What I thought was even more challenging than the butchery though was their sous-chefs' task of shopping at the San Juan market. Andrew (one of my favorite former contestants) was hilarious. I loved his mime-like attempts to communicate, and his attempt at Spanish which was pretty much English with a Spanish accent. That was priceless. I thought the challenge of shopping in that market I thought was quite steep. I mean, Whole Foods that market was not, and so much of the produce at the market was unknown to the sous-chefs. This was probably really exciting, but also a bit terrifying because the results of their hunting and gathering would become the dishes that their chef contestants could be eliminated for.

Those sous-chefs did great. One of the other things that also impressed me last night was the way Stephanie handled herself when Dale screwed up and left their pork belly out over night. I think it's fair to say that if Lisa had been in the place of Stephanie and Dale had done that to her, or if the tables had been turned and Stephanie had left the belly out, a major tantrum or brawl would have erupted.

Instead, Stephanie stayed cool and collected, and didn't berate Dale, which would not have done anyone any good. He felt bad enough. Her poise and maturity allowed her to stay focused on the prize -- turning out great food -- and she and Dale came up with a creative chichirones salad that was a huge crowd pleaser. Nicely done.

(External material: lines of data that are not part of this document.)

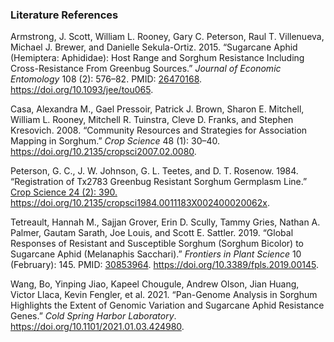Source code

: ### Literature References
Armstrong, J. Scott, William L. Rooney, Gary C. Peterson, Raul T. Villenueva, Michael J. Brewer, and Danielle Sekula-Ortiz. 2015. “Sugarcane Aphid (Hemiptera: Aphididae): Host Range and Sorghum Resistance Including Cross-Resistance From Greenbug Sources.” *Journal of Economic Entomology* 108 (2): 576–82. PMID: [26470168](https://pubmed.ncbi.nlm.nih.gov/26470168). https://doi.org/10.1093/jee/tou065.

Casa, Alexandra M., Gael Pressoir, Patrick J. Brown, Sharon E. Mitchell, William L. Rooney, Mitchell R. Tuinstra, Cleve D. Franks, and Stephen Kresovich. 2008. “Community Resources and Strategies for Association Mapping in Sorghum.” *Crop Science* 48 (1): 30–40. https://doi.org/10.2135/cropsci2007.02.0080.

Peterson, G. C., J. W. Johnson, G. L. Teetes, and D. T. Rosenow. 1984. “Registration of Tx2783 Greenbug Resistant Sorghum Germplasm Line.” [Crop Science 24 (2): 390.](http://paperpile.com/b/JdRfxq/AUUl) https://doi.org/10.2135/cropsci1984.0011183X002400020062x.

Tetreault, Hannah M., Sajjan Grover, Erin D. Scully, Tammy Gries, Nathan A. Palmer, Gautam Sarath, Joe Louis, and Scott E. Sattler. 2019. “Global Responses of Resistant and Susceptible Sorghum (Sorghum Bicolor) to Sugarcane Aphid (Melanaphis Sacchari).” *Frontiers in Plant Science* 10 (February): 145. PMID: [30853964](https://pubmed.ncbi.nlm.nih.gov/30853964). https://doi.org/10.3389/fpls.2019.00145.

Wang, Bo, Yinping Jiao, Kapeel Chougule, Andrew Olson, Jian Huang, Victor Llaca, Kevin Fengler, et al. 2021. “Pan-Genome Analysis in Sorghum Highlights the Extent of Genomic Variation and Sugarcane Aphid Resistance Genes.” *Cold Spring Harbor Laboratory*. https://doi.org/10.1101/2021.01.03.424980.
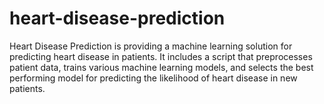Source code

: # heart-disease-prediction
Heart Disease Prediction is providing a machine learning solution for predicting heart disease in patients. It includes a script that preprocesses patient data, trains various machine learning models, and selects the best performing model for predicting the likelihood of heart disease in new patients.
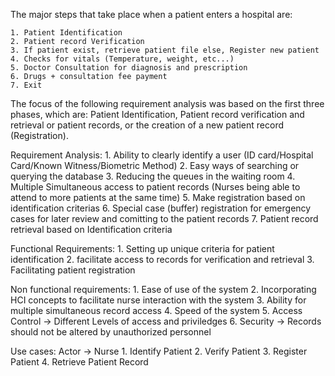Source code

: The major steps that take place when a patient enters a hospital are:
    
    1. Patient Identification
    2. Patient record Verification
    3. If patient exist, retrieve patient file else, Register new patient
    4. Checks for vitals (Temperature, weight, etc...)
    5. Doctor Consultation for diagnosis and prescription
    6. Drugs + consultation fee payment
    7. Exit

The focus of the following requirement analysis was based on the first three phases, which are: Patient Identification, 
Patient record verification and retrieval or patient records, or the creation of a new patient record (Registration).

Requirement Analysis:
	1. Ability to clearly identify a user (ID card/Hospital Card/Known Witness/Biometric Method)
	2. Easy ways of searching or querying the database
	3. Reducing the queues in the waiting room
	4. Multiple Simultaneous access to patient records (Nurses being able to attend to more patients at the same time)
	5. Make registration based on identification criterias
	6. Special case (buffer) registration for emergency cases for later review and comitting to the patient records
	7. Patient record retrieval based on Identification criteria

Functional Requirements:
	1. Setting up unique criteria for patient identification
	2. facilitate access to records for verification and retrieval
	3. Facilitating patient registration

Non functional requirements:
	1. Ease of use of the system
	2. Incorporating HCI concepts to facilitate nurse interaction with the system
	3. Ability for multiple simultaneous record access
	4. Speed of the system 
	5. Access Control -> Different Levels of access and priviledges
	6. Security -> Records should not be altered by unauthorized personnel

Use cases: Actor -> Nurse
	1. Identify Patient
	2. Verify Patient
	3. Register Patient
	4. Retrieve Patient Record
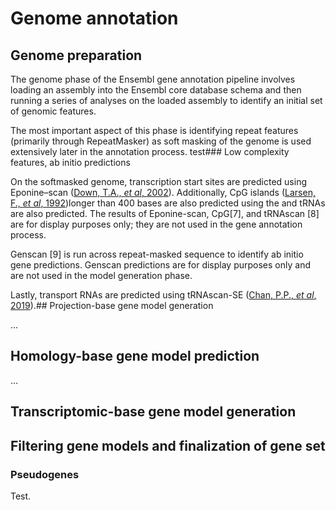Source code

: # Genome annotation

## Genome preparation

The genome phase of the Ensembl gene annotation pipeline involves loading an assembly into the Ensembl core database schema and then running a series of analyses on the loaded assembly to identify an initial set of genomic features.

The most important aspect of this phase is identifying repeat features (primarily through RepeatMasker) as soft masking of the genome is used extensively later in the annotation process.
test### Low complexity features, ab initio predictions

On the softmasked genome, transcription start sites are predicted using Eponine–scan ([Down, T.A., *et al*, 2002](https://doi.org/10.1101/gr.216102)). Additionally, CpG islands ([Larsen, F., *et al*, 1992](https://doi.org/10.1016/0888-7543(92)90024-m))longer than 400 bases are also predicted using the  and tRNAs are also predicted. The results of Eponine-scan, CpG[7], and tRNAscan [8] are for display purposes only; they are not used in the gene annotation process.

Genscan [9] is run across repeat-masked sequence to identify ab initio gene predictions. Genscan predictions are for display purposes only and are not used in the model generation phase.

Lastly, transport RNAs are predicted using tRNAscan-SE ([Chan, P.P., *et al*, 2019](https://doi.org/10.1007/978-1-4939-9173-0_1)).## Projection-base gene model generation

...
## Homology-base gene model prediction

...
## Transcriptomic-base gene model generation
## Filtering gene models and finalization of gene set
### Pseudogenes

Test.
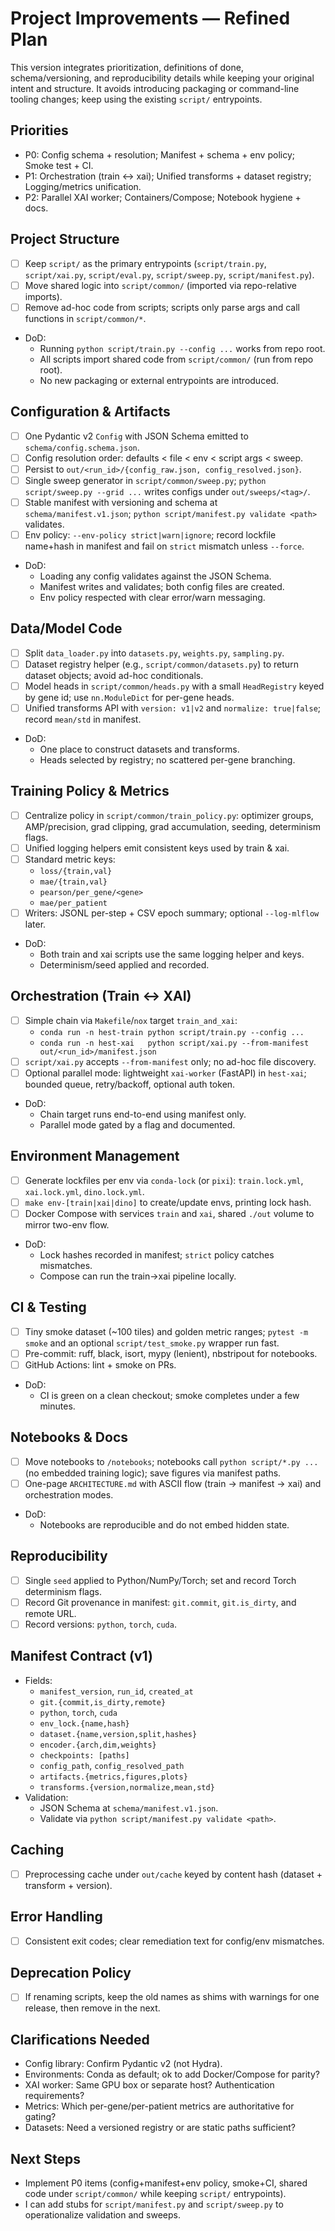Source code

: # Project Improvements — Refined Plan

This version integrates prioritization, definitions of done, schema/versioning, and reproducibility details while keeping your original intent and structure. It avoids introducing packaging or command-line tooling changes; keep using the existing `script/` entrypoints.

## Priorities
- P0: Config schema + resolution; Manifest + schema + env policy; Smoke test + CI.
- P1: Orchestration (train ↔ xai); Unified transforms + dataset registry; Logging/metrics unification.
- P2: Parallel XAI worker; Containers/Compose; Notebook hygiene + docs.

## Project Structure
- [ ] Keep `script/` as the primary entrypoints (`script/train.py`, `script/xai.py`, `script/eval.py`, `script/sweep.py`, `script/manifest.py`).
- [ ] Move shared logic into `script/common/` (imported via repo-relative imports).
- [ ] Remove ad-hoc code from scripts; scripts only parse args and call functions in `script/common/*`.
- DoD:
  - Running `python script/train.py --config ...` works from repo root.
  - All scripts import shared code from `script/common/` (run from repo root).
  - No new packaging or external entrypoints are introduced.

## Configuration & Artifacts
- [ ] One Pydantic v2 `Config` with JSON Schema emitted to `schema/config.schema.json`.
- [ ] Config resolution order: defaults < file < env < script args < sweep.
- [ ] Persist to `out/<run_id>/{config_raw.json, config_resolved.json}`.
- [ ] Single sweep generator in `script/common/sweep.py`; `python script/sweep.py --grid ...` writes configs under `out/sweeps/<tag>/`.
- [ ] Stable manifest with versioning and schema at `schema/manifest.v1.json`; `python script/manifest.py validate <path>` validates.
- [ ] Env policy: `--env-policy strict|warn|ignore`; record lockfile name+hash in manifest and fail on `strict` mismatch unless `--force`.
- DoD:
  - Loading any config validates against the JSON Schema.
  - Manifest writes and validates; both config files are created.
  - Env policy respected with clear error/warn messaging.

## Data/Model Code
- [ ] Split `data_loader.py` into `datasets.py`, `weights.py`, `sampling.py`.
- [ ] Dataset registry helper (e.g., `script/common/datasets.py`) to return dataset objects; avoid ad-hoc conditionals.
- [ ] Model heads in `script/common/heads.py` with a small `HeadRegistry` keyed by gene id; use `nn.ModuleDict` for per-gene heads.
- [ ] Unified transforms API with `version: v1|v2` and `normalize: true|false`; record `mean/std` in manifest.
- DoD:
  - One place to construct datasets and transforms.
  - Heads selected by registry; no scattered per-gene branching.

## Training Policy & Metrics
- [ ] Centralize policy in `script/common/train_policy.py`: optimizer groups, AMP/precision, grad clipping, grad accumulation, seeding, determinism flags.
- [ ] Unified logging helpers emit consistent keys used by train & xai.
- [ ] Standard metric keys:
  - `loss/{train,val}`
  - `mae/{train,val}`
  - `pearson/per_gene/<gene>`
  - `mae/per_patient`
- [ ] Writers: JSONL per-step + CSV epoch summary; optional `--log-mlflow` later.
- DoD:
  - Both train and xai scripts use the same logging helper and keys.
  - Determinism/seed applied and recorded.

## Orchestration (Train ↔ XAI)
- [ ] Simple chain via `Makefile`/`nox` target `train_and_xai`:
  - `conda run -n hest-train python script/train.py --config ...`
  - `conda run -n hest-xai   python script/xai.py --from-manifest out/<run_id>/manifest.json`
- [ ] `script/xai.py` accepts `--from-manifest` only; no ad-hoc file discovery.
- [ ] Optional parallel mode: lightweight `xai-worker` (FastAPI) in `hest-xai`; bounded queue, retry/backoff, optional auth token.
- DoD:
  - Chain target runs end-to-end using manifest only.
  - Parallel mode gated by a flag and documented.

## Environment Management
- [ ] Generate lockfiles per env via `conda-lock` (or `pixi`): `train.lock.yml`, `xai.lock.yml`, `dino.lock.yml`.
- [ ] `make env-[train|xai|dino]` to create/update envs, printing lock hash.
- [ ] Docker Compose with services `train` and `xai`, shared `./out` volume to mirror two-env flow.
- DoD:
  - Lock hashes recorded in manifest; `strict` policy catches mismatches.
  - Compose can run the train→xai pipeline locally.

## CI & Testing
- [ ] Tiny smoke dataset (~100 tiles) and golden metric ranges; `pytest -m smoke` and an optional `script/test_smoke.py` wrapper run fast.
- [ ] Pre-commit: ruff, black, isort, mypy (lenient), nbstripout for notebooks.
- [ ] GitHub Actions: lint + smoke on PRs.
- DoD:
  - CI is green on a clean checkout; smoke completes under a few minutes.

## Notebooks & Docs
- [ ] Move notebooks to `/notebooks`; notebooks call `python script/*.py ...` (no embedded training logic); save figures via manifest paths.
- [ ] One-page `ARCHITECTURE.md` with ASCII flow (train → manifest → xai) and orchestration modes.
- DoD:
  - Notebooks are reproducible and do not embed hidden state.

## Reproducibility
- [ ] Single `seed` applied to Python/NumPy/Torch; set and record Torch determinism flags.
- [ ] Record Git provenance in manifest: `git.commit`, `git.is_dirty`, and remote URL.
- [ ] Record versions: `python`, `torch`, `cuda`.

## Manifest Contract (v1)
- Fields:
  - `manifest_version`, `run_id`, `created_at`
  - `git.{commit,is_dirty,remote}`
  - `python`, `torch`, `cuda`
  - `env_lock.{name,hash}`
  - `dataset.{name,version,split,hashes}`
  - `encoder.{arch,dim,weights}`
  - `checkpoints: [paths]`
  - `config_path`, `config_resolved_path`
  - `artifacts.{metrics,figures,plots}`
  - `transforms.{version,normalize,mean,std}`
- Validation:
  - JSON Schema at `schema/manifest.v1.json`.
  - Validate via `python script/manifest.py validate <path>`.

## Caching
- [ ] Preprocessing cache under `out/cache` keyed by content hash (dataset + transform + version).

## Error Handling
- [ ] Consistent exit codes; clear remediation text for config/env mismatches.

## Deprecation Policy
- [ ] If renaming scripts, keep the old names as shims with warnings for one release, then remove in the next.

## Clarifications Needed
- Config library: Confirm Pydantic v2 (not Hydra).
- Environments: Conda as default; ok to add Docker/Compose for parity?
- XAI worker: Same GPU box or separate host? Authentication requirements?
- Metrics: Which per-gene/per-patient metrics are authoritative for gating?
- Datasets: Need a versioned registry or are static paths sufficient?

## Next Steps
- Implement P0 items (config+manifest+env policy, smoke+CI, shared code under `script/common/` while keeping `script/` entrypoints).
- I can add stubs for `script/manifest.py` and `script/sweep.py` to operationalize validation and sweeps.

On another note, some of you have written in the comments section that you don't get what this blog is about. My goal in this column has been to comment on the episode, but to also offer some sort of culinary or restaurant tie-in. So if the episode is about eggs, I've given you some of my favorite egg dishes, if the episode is about a wedding, I've offered suggestions for first dates, that sort of thing. This way, we hoped that you, our readers, would get something more than just episode commentary, but perhaps some dining suggestions that might be fun to try. That's been the goal, and if it has worked, that's great, if not, we'll try harder to make it fun and interesting and useful in the future.

For this episode, which focused on whole pig dining, I have a great place for you to try, if you haven't been yet -- Daisy May's Barbecue. Chef Adam Perry Lang, a barbecue master, turns out some of the most succulent ribs and saucy pulled pork in the city, but he also serves something quite special and unique. He calls it the Big Pig Gig. As the name implies, this menu offers a whole suckling pig, and yes, it's served whole -- snout to tail -- on one of his picnic tables in his Hell's Kitchen restaurant, so you almost feel like you're at a cook-out somewhere down south, or in Puerto Rico.

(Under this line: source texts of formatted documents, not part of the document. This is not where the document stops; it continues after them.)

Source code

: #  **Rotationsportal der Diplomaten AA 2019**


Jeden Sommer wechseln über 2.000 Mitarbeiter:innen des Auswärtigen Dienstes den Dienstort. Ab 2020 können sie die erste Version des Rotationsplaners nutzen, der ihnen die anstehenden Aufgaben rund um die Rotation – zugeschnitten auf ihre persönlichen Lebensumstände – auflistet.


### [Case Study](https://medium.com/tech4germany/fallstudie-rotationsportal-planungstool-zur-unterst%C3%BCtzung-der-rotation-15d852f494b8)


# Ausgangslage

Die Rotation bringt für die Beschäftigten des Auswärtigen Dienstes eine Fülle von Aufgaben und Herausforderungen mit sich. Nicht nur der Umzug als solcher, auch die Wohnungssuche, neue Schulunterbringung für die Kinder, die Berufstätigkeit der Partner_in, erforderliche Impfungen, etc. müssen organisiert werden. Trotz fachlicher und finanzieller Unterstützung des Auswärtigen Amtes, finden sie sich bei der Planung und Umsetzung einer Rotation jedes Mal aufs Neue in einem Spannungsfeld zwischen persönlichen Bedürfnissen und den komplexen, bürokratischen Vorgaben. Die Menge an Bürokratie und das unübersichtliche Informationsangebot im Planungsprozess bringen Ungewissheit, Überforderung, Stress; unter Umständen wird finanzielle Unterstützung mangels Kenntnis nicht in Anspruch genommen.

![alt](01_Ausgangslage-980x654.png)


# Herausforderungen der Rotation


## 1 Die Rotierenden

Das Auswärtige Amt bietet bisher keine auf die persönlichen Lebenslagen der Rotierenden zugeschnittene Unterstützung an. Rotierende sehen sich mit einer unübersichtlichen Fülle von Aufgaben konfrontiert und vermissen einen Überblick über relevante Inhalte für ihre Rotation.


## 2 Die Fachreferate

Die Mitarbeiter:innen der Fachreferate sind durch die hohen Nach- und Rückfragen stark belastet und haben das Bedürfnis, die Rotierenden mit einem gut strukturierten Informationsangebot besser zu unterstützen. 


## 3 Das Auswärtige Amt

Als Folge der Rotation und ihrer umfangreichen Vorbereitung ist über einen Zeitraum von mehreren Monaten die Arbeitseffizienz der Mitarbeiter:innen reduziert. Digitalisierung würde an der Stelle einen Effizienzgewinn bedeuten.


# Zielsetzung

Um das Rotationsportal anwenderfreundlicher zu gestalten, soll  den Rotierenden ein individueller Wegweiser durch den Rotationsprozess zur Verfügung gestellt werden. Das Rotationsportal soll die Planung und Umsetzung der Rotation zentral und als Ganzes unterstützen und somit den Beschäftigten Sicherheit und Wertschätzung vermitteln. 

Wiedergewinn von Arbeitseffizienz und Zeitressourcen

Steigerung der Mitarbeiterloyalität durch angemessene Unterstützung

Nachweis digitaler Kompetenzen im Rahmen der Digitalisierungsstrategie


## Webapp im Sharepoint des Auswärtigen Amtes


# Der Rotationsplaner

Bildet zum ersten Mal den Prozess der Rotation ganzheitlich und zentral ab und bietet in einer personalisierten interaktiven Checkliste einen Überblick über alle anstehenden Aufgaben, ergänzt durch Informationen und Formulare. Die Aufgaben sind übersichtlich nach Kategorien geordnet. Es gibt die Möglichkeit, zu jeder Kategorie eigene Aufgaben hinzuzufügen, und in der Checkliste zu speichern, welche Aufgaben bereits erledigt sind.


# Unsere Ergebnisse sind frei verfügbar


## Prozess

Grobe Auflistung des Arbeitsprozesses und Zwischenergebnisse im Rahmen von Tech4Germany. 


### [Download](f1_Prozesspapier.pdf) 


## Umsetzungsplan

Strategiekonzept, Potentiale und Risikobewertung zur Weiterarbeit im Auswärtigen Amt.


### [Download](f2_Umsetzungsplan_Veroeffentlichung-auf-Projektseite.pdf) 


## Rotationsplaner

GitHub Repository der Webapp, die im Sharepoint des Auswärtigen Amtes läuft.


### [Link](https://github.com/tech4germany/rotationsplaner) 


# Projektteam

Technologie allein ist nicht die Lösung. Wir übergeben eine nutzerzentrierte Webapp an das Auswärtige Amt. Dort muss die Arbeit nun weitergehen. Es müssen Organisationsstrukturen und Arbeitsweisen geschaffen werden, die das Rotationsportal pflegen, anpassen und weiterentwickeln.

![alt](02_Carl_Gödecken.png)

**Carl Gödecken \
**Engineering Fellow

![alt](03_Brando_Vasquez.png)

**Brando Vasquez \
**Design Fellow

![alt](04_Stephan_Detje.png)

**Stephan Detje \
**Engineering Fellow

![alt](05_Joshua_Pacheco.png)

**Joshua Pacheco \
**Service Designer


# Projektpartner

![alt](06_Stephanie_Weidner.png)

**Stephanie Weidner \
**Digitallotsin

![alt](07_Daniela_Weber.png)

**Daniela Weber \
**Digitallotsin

The pig is prepared from a secret recipe that scored Lang a blue ribbon at the American Royal Invitation (the world series of barbecue in Kansas City). The meat is so moist it's practically buttery, and comes encased in a crispy honeyed skin, so you get that contrast of crunchy and tender and just the great flavor of smoky pig. Just in case the protein overdose isn't enough for you, your Big Pig Gig includes piles of Texas Toast (brioche rubbed with roasted garlic), sliced watermelon and a slew of sides (read: troughs) like lardon-stocked baked beans, creamed corn and candied sweet potatoes).

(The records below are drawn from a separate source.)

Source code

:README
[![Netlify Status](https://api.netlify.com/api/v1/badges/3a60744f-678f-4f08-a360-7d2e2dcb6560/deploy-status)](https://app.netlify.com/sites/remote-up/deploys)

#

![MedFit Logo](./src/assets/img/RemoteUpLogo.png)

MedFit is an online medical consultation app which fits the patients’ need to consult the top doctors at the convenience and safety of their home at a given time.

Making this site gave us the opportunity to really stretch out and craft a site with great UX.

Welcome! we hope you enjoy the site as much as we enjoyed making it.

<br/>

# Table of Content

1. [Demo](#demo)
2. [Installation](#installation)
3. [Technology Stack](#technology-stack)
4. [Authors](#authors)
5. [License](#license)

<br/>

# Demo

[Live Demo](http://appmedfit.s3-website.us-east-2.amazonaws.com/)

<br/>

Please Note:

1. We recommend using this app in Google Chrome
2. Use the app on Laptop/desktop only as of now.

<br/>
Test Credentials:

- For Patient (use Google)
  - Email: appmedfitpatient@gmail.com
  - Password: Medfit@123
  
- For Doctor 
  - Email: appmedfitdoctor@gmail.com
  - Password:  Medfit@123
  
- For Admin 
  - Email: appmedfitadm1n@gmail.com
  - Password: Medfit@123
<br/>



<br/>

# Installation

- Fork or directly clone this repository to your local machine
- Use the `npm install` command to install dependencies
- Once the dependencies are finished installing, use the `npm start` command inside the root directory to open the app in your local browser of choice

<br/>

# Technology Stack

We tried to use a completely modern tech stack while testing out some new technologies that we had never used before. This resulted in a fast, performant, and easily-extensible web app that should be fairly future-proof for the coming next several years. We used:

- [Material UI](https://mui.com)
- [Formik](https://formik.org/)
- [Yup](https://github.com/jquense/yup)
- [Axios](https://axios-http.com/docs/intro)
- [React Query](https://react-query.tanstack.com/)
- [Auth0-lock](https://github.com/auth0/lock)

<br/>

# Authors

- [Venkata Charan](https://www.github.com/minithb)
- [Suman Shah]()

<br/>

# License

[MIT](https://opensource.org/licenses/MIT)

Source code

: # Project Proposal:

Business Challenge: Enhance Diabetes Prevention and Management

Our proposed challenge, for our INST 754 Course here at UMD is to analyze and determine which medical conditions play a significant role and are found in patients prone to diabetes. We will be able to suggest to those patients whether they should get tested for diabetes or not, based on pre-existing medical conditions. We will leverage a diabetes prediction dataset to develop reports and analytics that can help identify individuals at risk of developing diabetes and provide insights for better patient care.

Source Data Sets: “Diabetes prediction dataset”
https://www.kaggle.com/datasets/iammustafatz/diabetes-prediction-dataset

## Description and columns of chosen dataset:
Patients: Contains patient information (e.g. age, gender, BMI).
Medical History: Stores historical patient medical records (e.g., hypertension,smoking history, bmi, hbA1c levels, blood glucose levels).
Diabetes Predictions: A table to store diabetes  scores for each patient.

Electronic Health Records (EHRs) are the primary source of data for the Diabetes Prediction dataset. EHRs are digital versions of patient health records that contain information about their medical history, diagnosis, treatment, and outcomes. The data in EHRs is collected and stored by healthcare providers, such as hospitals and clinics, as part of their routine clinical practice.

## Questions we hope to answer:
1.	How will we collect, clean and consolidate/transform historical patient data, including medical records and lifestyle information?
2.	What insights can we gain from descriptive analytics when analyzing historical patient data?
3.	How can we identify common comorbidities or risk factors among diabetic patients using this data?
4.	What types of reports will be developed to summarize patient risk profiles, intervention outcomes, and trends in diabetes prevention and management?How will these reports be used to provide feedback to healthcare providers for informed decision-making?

Of course, eating large animals can get messy. So you won't have to toss your clothes after dinner, Lang provides giant, smock-like bibs and surgical gloves (you'll be eating with your hands, and that little piggy can be hot). Once you're all suited up, it's a free-for-all pig fest. Enjoy! Daisy May's: 623 11th Avenue at 46th Street, 212-977-1500. BYOB. All Big Pig Gig items must be ordered two days in advance.